HARTFORD, Conn. (AP) — Connecticut officials on Monday called for an investigation of the U.S. Department of the Interior’s failure to act on revenue sharing agreements between the state and two Native American tribes that are needed for the tribes to build and operate a new casino.
U.S. Sens. Richard Blumenthal and Chris Murphy, and U.S. Reps. John Larson and Joe Courtney, all Democrats, made the request in a letter to the Interior Department’s Office of Inspector General.
Interior Department officials did not immediately return a message seeking comment Monday.
The two federally recognized tribes, the Mohegans and Mashantucket Pequots, separately operate two of the largest casinos in the world in southeastern Connecticut — Mohegan Sun and Foxwoods Resort Casino. They are planning a jointly-run casino in East Windsor in northern Connecticut to compete with a new casino being built by MGM Resorts that is scheduled to open in Springfield, Massachusetts, in September.
Connecticut officials and the tribes last year agreed to changes to their existing gaming compacts covering Mohegan Sun and Foxwoods that would allow the new casino.

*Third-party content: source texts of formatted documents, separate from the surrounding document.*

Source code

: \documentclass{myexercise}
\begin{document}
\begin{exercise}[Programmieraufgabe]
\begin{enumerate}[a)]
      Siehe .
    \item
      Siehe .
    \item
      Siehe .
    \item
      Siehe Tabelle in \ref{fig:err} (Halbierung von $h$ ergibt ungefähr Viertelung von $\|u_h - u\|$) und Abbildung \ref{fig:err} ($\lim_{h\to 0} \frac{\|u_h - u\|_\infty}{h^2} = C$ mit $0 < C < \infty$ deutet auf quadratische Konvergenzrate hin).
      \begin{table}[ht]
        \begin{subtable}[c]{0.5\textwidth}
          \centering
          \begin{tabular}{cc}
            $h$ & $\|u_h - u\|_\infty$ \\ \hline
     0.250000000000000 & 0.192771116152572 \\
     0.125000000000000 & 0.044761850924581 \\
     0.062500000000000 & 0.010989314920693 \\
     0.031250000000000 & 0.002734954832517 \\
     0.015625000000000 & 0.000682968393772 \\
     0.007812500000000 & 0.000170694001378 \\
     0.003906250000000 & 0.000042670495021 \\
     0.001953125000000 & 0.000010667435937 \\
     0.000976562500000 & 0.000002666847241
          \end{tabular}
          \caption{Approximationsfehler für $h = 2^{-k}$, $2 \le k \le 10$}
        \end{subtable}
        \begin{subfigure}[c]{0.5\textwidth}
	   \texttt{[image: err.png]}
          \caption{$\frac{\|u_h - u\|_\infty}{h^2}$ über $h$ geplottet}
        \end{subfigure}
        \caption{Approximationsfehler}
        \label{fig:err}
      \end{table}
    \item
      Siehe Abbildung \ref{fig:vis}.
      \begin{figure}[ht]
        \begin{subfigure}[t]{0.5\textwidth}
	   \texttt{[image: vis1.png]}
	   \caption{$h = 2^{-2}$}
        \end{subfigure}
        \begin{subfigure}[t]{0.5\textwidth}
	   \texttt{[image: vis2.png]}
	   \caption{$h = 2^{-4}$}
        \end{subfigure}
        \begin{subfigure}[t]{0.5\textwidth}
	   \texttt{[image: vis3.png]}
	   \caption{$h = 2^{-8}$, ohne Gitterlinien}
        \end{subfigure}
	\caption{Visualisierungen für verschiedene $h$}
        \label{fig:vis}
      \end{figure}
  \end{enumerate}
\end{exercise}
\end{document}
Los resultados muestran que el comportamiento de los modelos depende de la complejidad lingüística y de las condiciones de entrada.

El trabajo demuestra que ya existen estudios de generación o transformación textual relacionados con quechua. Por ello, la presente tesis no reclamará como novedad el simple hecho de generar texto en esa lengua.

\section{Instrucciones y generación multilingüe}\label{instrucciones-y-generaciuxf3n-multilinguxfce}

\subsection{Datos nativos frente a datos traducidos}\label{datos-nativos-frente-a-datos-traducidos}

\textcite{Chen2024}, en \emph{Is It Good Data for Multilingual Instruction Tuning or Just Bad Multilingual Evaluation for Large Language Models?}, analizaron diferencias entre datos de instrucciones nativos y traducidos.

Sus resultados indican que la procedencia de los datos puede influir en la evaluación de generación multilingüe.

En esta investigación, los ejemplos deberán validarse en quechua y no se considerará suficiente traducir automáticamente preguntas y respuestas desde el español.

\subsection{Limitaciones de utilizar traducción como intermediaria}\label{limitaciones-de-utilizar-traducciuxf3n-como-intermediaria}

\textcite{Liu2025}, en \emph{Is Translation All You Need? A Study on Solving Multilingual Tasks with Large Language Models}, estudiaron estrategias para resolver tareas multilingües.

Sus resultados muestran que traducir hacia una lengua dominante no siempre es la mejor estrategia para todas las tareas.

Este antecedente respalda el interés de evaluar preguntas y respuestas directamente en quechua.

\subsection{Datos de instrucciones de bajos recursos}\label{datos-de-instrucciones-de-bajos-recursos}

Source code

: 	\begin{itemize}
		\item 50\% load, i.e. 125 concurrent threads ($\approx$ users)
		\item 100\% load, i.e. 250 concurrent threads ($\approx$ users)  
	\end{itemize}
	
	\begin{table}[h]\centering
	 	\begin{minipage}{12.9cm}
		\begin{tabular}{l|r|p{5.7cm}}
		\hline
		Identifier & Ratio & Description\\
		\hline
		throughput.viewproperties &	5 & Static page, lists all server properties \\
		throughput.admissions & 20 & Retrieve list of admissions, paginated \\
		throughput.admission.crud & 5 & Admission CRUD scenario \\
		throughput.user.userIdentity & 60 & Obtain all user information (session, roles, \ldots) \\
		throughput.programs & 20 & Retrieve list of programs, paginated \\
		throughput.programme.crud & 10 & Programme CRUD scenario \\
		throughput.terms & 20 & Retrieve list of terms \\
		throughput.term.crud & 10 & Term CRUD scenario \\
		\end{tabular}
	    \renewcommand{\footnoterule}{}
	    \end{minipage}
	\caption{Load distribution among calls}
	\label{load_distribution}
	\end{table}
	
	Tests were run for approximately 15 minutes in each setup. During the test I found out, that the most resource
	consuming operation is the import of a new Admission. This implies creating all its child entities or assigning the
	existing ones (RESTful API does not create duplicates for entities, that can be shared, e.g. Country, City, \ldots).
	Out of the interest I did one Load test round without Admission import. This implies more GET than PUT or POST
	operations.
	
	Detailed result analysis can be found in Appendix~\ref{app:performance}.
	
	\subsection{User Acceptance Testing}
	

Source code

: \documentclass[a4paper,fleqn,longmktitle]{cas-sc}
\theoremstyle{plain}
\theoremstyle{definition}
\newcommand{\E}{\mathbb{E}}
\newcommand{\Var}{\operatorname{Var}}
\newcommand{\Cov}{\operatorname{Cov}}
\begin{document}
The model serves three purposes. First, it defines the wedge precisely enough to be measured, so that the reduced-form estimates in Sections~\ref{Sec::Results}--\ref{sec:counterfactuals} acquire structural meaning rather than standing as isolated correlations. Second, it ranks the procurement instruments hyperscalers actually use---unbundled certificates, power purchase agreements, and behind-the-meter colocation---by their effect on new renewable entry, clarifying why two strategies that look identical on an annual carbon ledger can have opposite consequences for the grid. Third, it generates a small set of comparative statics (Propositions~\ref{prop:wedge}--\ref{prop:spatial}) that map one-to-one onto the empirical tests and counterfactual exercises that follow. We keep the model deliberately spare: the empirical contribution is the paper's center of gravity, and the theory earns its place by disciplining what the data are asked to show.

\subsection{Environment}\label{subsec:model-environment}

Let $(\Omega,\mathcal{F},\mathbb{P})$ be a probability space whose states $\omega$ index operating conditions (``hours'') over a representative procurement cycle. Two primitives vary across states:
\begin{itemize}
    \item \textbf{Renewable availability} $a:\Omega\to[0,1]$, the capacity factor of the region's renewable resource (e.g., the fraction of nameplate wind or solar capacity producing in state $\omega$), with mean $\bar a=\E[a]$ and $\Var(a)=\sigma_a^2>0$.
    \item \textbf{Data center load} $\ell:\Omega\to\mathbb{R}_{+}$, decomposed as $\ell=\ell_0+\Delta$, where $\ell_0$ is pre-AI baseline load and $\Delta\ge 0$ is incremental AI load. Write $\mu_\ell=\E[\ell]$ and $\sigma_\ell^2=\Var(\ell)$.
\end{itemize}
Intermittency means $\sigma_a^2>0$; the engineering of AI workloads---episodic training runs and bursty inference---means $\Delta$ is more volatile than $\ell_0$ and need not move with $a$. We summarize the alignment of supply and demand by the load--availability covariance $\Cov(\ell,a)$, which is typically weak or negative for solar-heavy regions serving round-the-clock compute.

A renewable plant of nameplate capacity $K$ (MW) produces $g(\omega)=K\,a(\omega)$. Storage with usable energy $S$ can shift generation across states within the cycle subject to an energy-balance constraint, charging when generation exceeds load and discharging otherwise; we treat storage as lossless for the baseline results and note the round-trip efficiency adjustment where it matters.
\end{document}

The agreements needed approval from the Interior Department, but the agency did not act on them within 45 days as legally required, state officials said.
“This decision raises serious questions as to whether the Department of the Interior is properly carrying out its longstanding legal trust responsibilities regarding Native American Tribes,” the two senators and two congressmen wrote in the letter.
They also cited a report by Politico earlier this month that said the Interior Department’s refusal to act on the agreements came after agency officials, including Secretary Ryan Zinke, met with MGM lobbyists and congressional Republicans who support MGM. Politico reported that an Interior Department spokesman did not respond to requests for comment about the report.
The state and the tribes also are suing the Interior Department in federal court, seeking a ruling that the agreements should be considered approved because the agency did not act on them.